Nous assistons ensuite à la naissance de leur descendance, Caïn et Abel, Seth et Noréa. Le texte précise que Noréa, la dernière engendrée ne fut pas « souillée par les Archontes ». Alors qu’ils venaient à sa rencontre, avec l’intention de l’abuser, Samaël lui dit : « Eve, ta mère, est venue à nous. » Mais Noréa, se tournant vers eux, leur dit : « C’est vous qui êtes les gouverneurs des ténèbres ? Vous êtes maudits (…).
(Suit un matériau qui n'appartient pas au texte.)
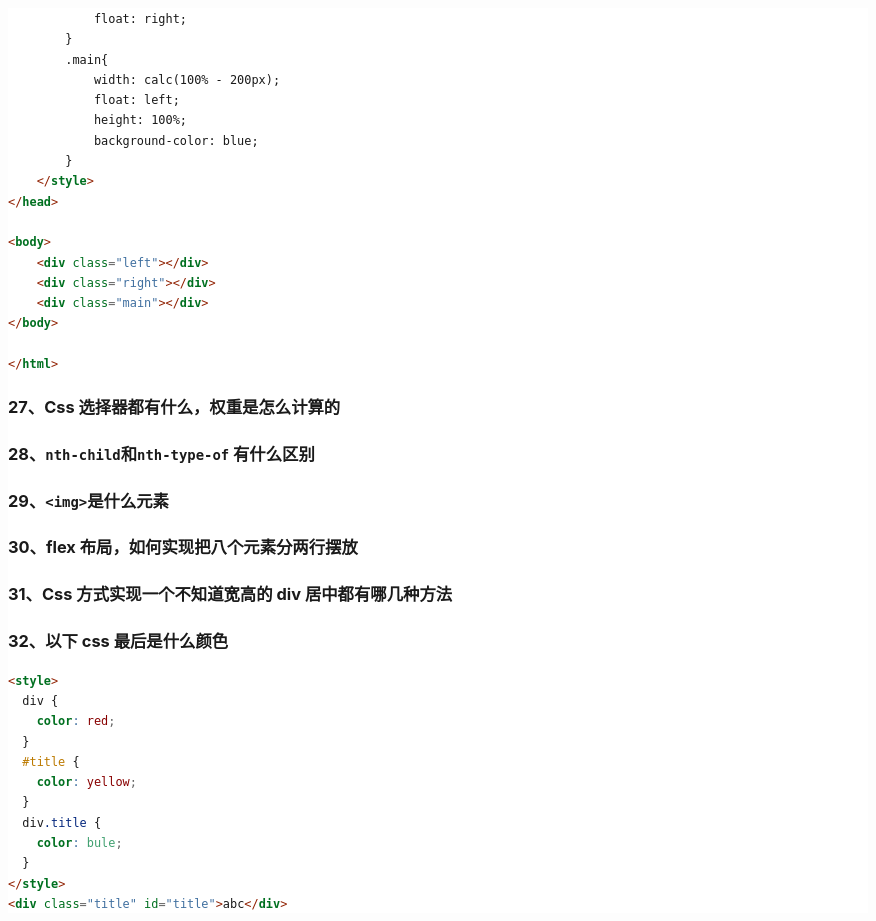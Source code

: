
 ```html
            float: right;
        }
        .main{
            width: calc(100% - 200px);
            float: left;
            height: 100%;
            background-color: blue;
        }
    </style>
</head>

<body>
    <div class="left"></div>
    <div class="right"></div>
    <div class="main"></div>
</body>

</html>
```



### 27、Css 选择器都有什么，权重是怎么计算的



### 28、`nth-child`和`nth-type-of` 有什么区别



### 29、`<img>`是什么元素



### 30、flex 布局，如何实现把八个元素分两行摆放



### 31、Css 方式实现一个不知道宽高的 div 居中都有哪几种方法



### 32、以下 css 最后是什么颜色
```html
<style>
  div {
    color: red;
  }
  #title {
    color: yellow;
  }
  div.title {
    color: bule;
  }
</style>
<div class="title" id="title">abc</div>
```
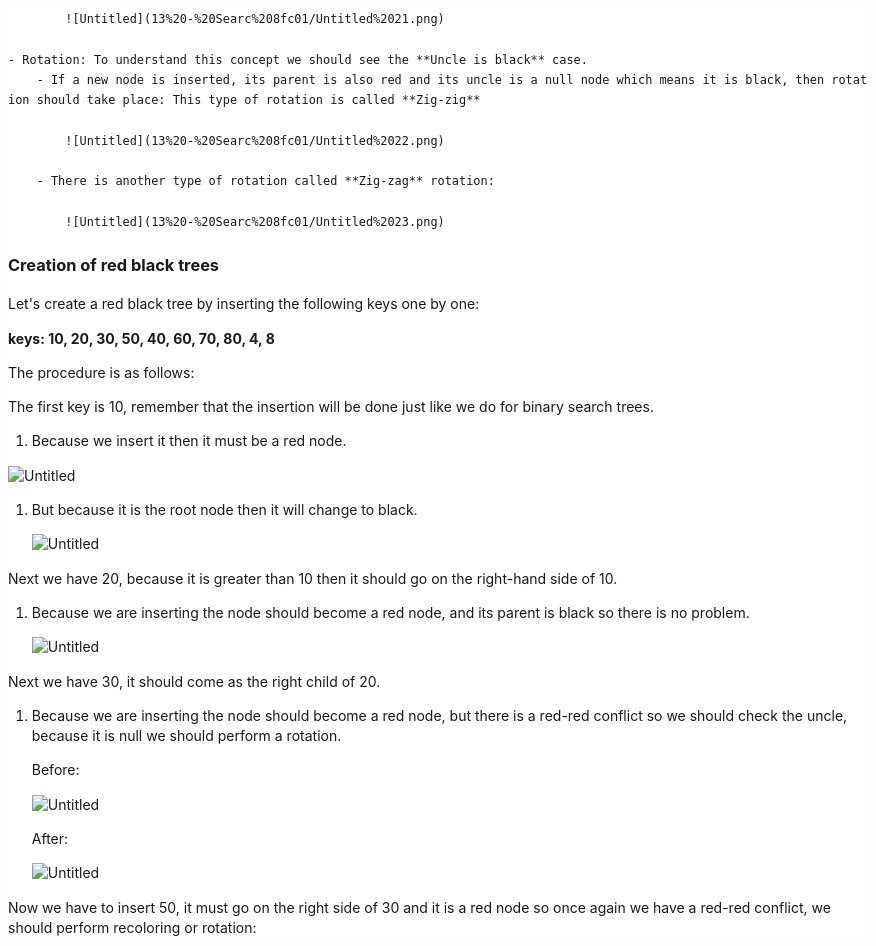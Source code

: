             ![Untitled](13%20-%20Searc%208fc01/Untitled%2021.png)
            
    - Rotation: To understand this concept we should see the **Uncle is black** case.
        - If a new node is inserted, its parent is also red and its uncle is a null node which means it is black, then rotation should take place: This type of rotation is called **Zig-zig**
            
            ![Untitled](13%20-%20Searc%208fc01/Untitled%2022.png)
            
        - There is another type of rotation called **Zig-zag** rotation:
            
            ![Untitled](13%20-%20Searc%208fc01/Untitled%2023.png)
            

### Creation of red black trees

Let's create a red black tree by inserting the following keys one by one:

**keys: 10, 20, 30, 50, 40, 60, 70, 80, 4, 8**

The procedure is as follows:

The first key is 10, remember that the insertion will be done just like we do for binary search trees.

1. Because we insert it then it must be a red node.

![Untitled](13%20-%20Searc%208fc01/Untitled%2024.png)

1. But because it is the root node then it will change to black.
    
    ![Untitled](13%20-%20Searc%208fc01/Untitled%2025.png)
    

Next we have 20, because it is greater than 10 then it should go on the right-hand side of 10.

1. Because we are inserting the node should become a red node, and its parent is black so there is no problem.
    
    ![Untitled](13%20-%20Searc%208fc01/Untitled%2026.png)
    

Next we have 30, it should come as the right child of 20.

1. Because we are inserting the node should become a red node, but there is a red-red conflict so we should check the uncle, because it is null we should perform a rotation.
    
    Before:
    
    ![Untitled](13%20-%20Searc%208fc01/Untitled%2027.png)
    
    After:
    
    ![Untitled](13%20-%20Searc%208fc01/Untitled%2028.png)
    

Now we have to insert 50, it must go on the right side of 30 and it is a red node so once again we have a red-red conflict, we should perform recoloring or rotation:
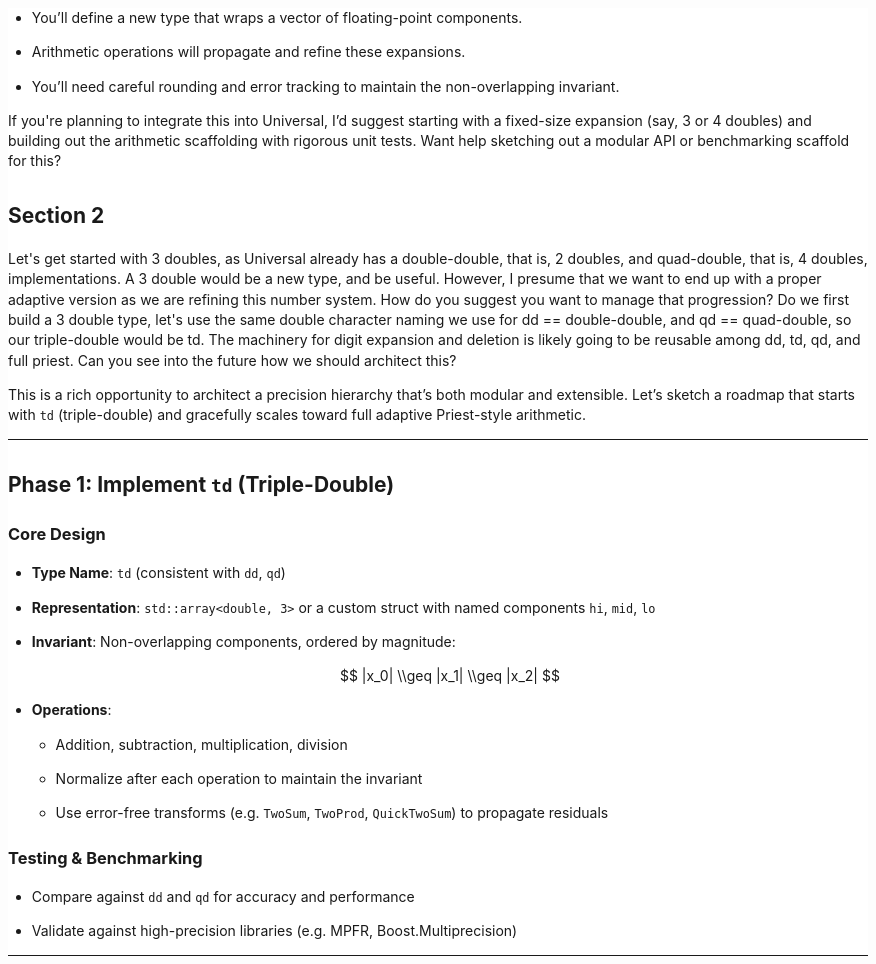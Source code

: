 - You’ll define a new type that wraps a vector of floating-point components.

- Arithmetic operations will propagate and refine these expansions.

- You’ll need careful rounding and error tracking to maintain the non-overlapping invariant.


If you're planning to integrate this into Universal, I’d suggest starting with a fixed-size expansion (say, 3 or 4 doubles) and building out the arithmetic scaffolding with rigorous unit tests. Want help sketching out a modular API or benchmarking scaffold for this? 

## Section 2

Let's get started with 3 doubles, as Universal already has a double-double, that is, 2 doubles, and quad-double, that is, 4 doubles, implementations. A 3 double would be a new type, and be useful. However, I presume that we want to end up with a proper adaptive version as we are refining this number system. How do you suggest you want to manage that progression? Do we first build a 3 double type, let's use the same double character naming we use for dd == double-double, and qd == quad-double, so our triple-double would be td. The machinery for digit expansion and deletion is likely going to be reusable among dd, td, qd, and full priest. Can you see into the future how we should architect this?

This is a rich opportunity to architect a precision hierarchy that’s both modular and extensible. Let’s sketch a roadmap that starts with `td` (triple-double) and gracefully scales toward full adaptive Priest-style arithmetic.

---

## Phase 1: Implement `td` (Triple-Double)

### Core Design

- **Type Name**: `td` (consistent with `dd`, `qd`)

- **Representation**: `std::array<double, 3>` or a custom struct with named components `hi`, `mid`, `lo`

- **Invariant**: Non-overlapping components, ordered by magnitude:  

  $$ |x_0| \\geq |x_1| \\geq |x_2| $$

- **Operations**:

  - Addition, subtraction, multiplication, division

  - Normalize after each operation to maintain the invariant

  - Use error-free transforms (e.g. `TwoSum`, `TwoProd`, `QuickTwoSum`) to propagate residuals


### Testing & Benchmarking

- Compare against `dd` and `qd` for accuracy and performance

- Validate against high-precision libraries (e.g. MPFR, Boost.Multiprecision)

---
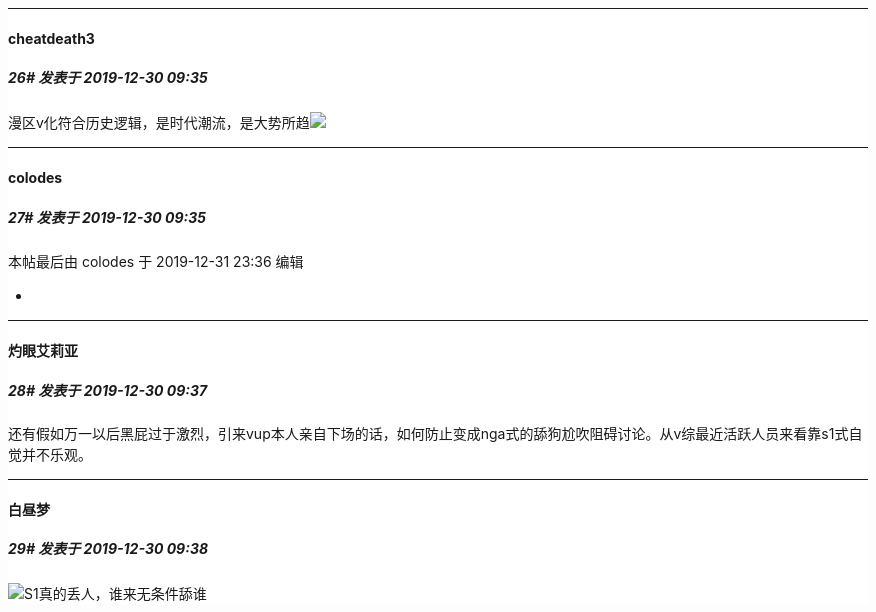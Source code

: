 





-----

####  cheatdeath3  
##### 26#       发表于 2019-12-30 09:35




漫区v化符合历史逻辑，是时代潮流，是大势所趋<img src="https://static.saraba1st.com/image/smiley/face2017/048.png" referrerpolicy="no-referrer">







-----

####  colodes  
##### 27#       发表于 2019-12-30 09:35



 本帖最后由 colodes 于 2019-12-31 23:36 编辑 

-







-----

####  灼眼艾莉亚  
##### 28#       发表于 2019-12-30 09:37




还有假如万一以后黑屁过于激烈，引来vup本人亲自下场的话，如何防止变成nga式的舔狗尬吹阻碍讨论。从v综最近活跃人员来看靠s1式自觉并不乐观。







-----

####  白昼梦  
##### 29#       发表于 2019-12-30 09:38



<img src="https://static.saraba1st.com/image/smiley/face2017/067.png" referrerpolicy="no-referrer">S1真的丢人，谁来无条件舔谁






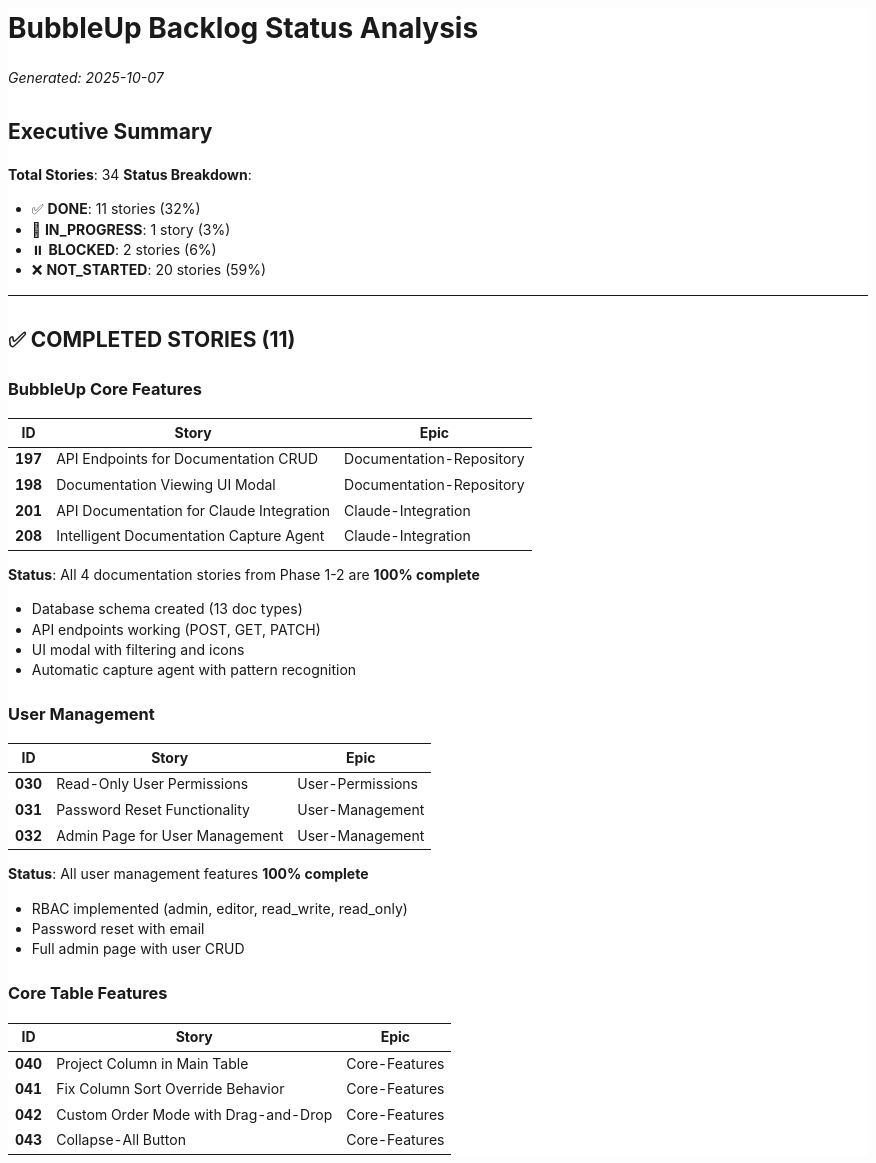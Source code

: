 # BubbleUp Backlog Status Analysis
*Generated: 2025-10-07*

## Executive Summary

**Total Stories**: 34
**Status Breakdown**:
- ✅ **DONE**: 11 stories (32%)
- 🚧 **IN_PROGRESS**: 1 story (3%)
- ⏸️ **BLOCKED**: 2 stories (6%)
- ❌ **NOT_STARTED**: 20 stories (59%)

---

## ✅ COMPLETED STORIES (11)

### BubbleUp Core Features
| ID | Story | Epic |
|----|-------|------|
| **197** | API Endpoints for Documentation CRUD | Documentation-Repository |
| **198** | Documentation Viewing UI Modal | Documentation-Repository |
| **201** | API Documentation for Claude Integration | Claude-Integration |
| **208** | Intelligent Documentation Capture Agent | Claude-Integration |

**Status**: All 4 documentation stories from Phase 1-2 are **100% complete**
- Database schema created (13 doc types)
- API endpoints working (POST, GET, PATCH)
- UI modal with filtering and icons
- Automatic capture agent with pattern recognition

### User Management
| ID | Story | Epic |
|----|-------|------|
| **030** | Read-Only User Permissions | User-Permissions |
| **031** | Password Reset Functionality | User-Management |
| **032** | Admin Page for User Management | User-Management |

**Status**: All user management features **100% complete**
- RBAC implemented (admin, editor, read_write, read_only)
- Password reset with email
- Full admin page with user CRUD

### Core Table Features
| ID | Story | Epic |
|----|-------|------|
| **040** | Project Column in Main Table | Core-Features |
| **041** | Fix Column Sort Override Behavior | Core-Features |
| **042** | Custom Order Mode with Drag-and-Drop | Core-Features |
| **043** | Collapse-All Button | Core-Features |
Je ne suis pas issue de vous : c’est, bien au contraire, du monde d’en haut que je suis venue. »

 

L’Archonte arrogant fit appel à tout son pouvoir et lui dit : « Il te faut nous rendre service (comme l’a fait) ta mère Eve. » Mais Noréa, qui n’était pas un « produit » des Archontes mais une fille issue directement de la Lumière du Père primordial, au même titre que son frère Seth, demanda assistance et protection au grand Créateur, au « Dieu du Tout » : « Protège-moi des Archontes d’iniquité et sauve-moi de leur emprise ! » Alors, l’ange Elelêth, l’un des quatre « Illuminateurs » qui se tiennent debout en présence du grand Esprit invisible lui dit : « J’ai été envoyé pour m’entretenir avec toi et pour te délivrer des griffes de ceux qui sont sans loi. Et je te ferai connaître tes racines ». A la demande de Noréa, l’ange lui expliqua alors comment les Archontes avaient été créés.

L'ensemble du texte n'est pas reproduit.